Democratic Sen. Ben Nelson of Nebraska will announce today that he is retiring after two terms, a serious blow to Democratic efforts to hold on to their majority in the chamber next November.
Nelson is scheduled to hold a press conference back home in Nebraska as early as today to make his decision official, said several Democratic insiders close to the leadership.
The 70-year-old Nelson was considered one of the most endangered Democratic incumbents this cycle. GOP-affiliated outside groups have already dumped hundreds of thousands of dollars into TV ads bashing Nelson, while the Democratic Senatorial Campaign Committee spent over $1 million on its own ad blitz to bolster his image.

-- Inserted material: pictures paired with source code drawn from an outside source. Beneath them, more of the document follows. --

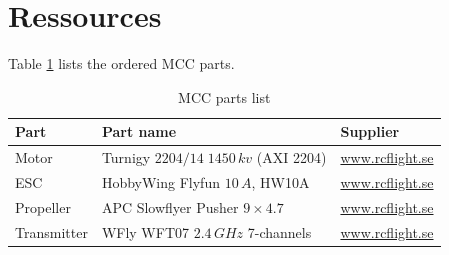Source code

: \section{Ressources}
%
Table \ref{tab:mcc_parts_list} lists the ordered \ac{MCC} parts.
\begin{table}[bht]
\centering
\caption{MCC parts list}
\begin{tabular}{l l l}
\hline
\textbf{Part} &  \textbf{Part name} & \textbf{Supplier}\\ 
\hline
Motor & Turnigy $2204/14\;1450\,kv$ (AXI 2204) & \url{www.rcflight.se} \\
ESC & HobbyWing Flyfun $10\,A$, HW10A & \url{www.rcflight.se}\\
Propeller & APC Slowflyer Pusher $9 \times 4.7$ & \url{www.rcflight.se}\\
Transmitter & WFly WFT07 $2.4\,GHz$ 7-channels & \url{www.rcflight.se}\\
\hline
\end{tabular}
\label{tab:mcc_parts_list}
\end{table}
%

The White House and top Senate Democrats, including Majority Leader Harry Reid of Nevada and Chuck Schumer of New York, had quietly mounted a pressure campaign to keep Nelson from retiring. Nelson has more than $3 million in his campaign war chest, and his approval rating solidified after falling over the last several years. Nelson can give unlimited amounts to the DSCC from his reelection fund, Democratic sources noted.
Nelson, a Nebraska native and former insurance industry executive, had forged a reputation inside the Senate as one of the most moderate Democrats, sometimes to the frustration of his more liberal colleagues. He supported the Bush tax cuts in 2001, yet also backed President Barack Obama’s $787 billion stimulus package in 2009, as well as the Democrats’ signature health-care bill.
But with Nelson stepping down, the Democrats’ hold on the Senate is in serious doubt, although Democratic leaders believe they can still do so. Republicans are expected to pick up control of the Cornhusker State seat, although popular former Sen. Bob Kerrey (D) has been seen as a possible candidate to run again by top Democrats.
Other vulnerable Democrats like Sen. Claire McCaskill (Mo.) and Jon Tester (Mont.) also face difficult — although winnable — reelection fights.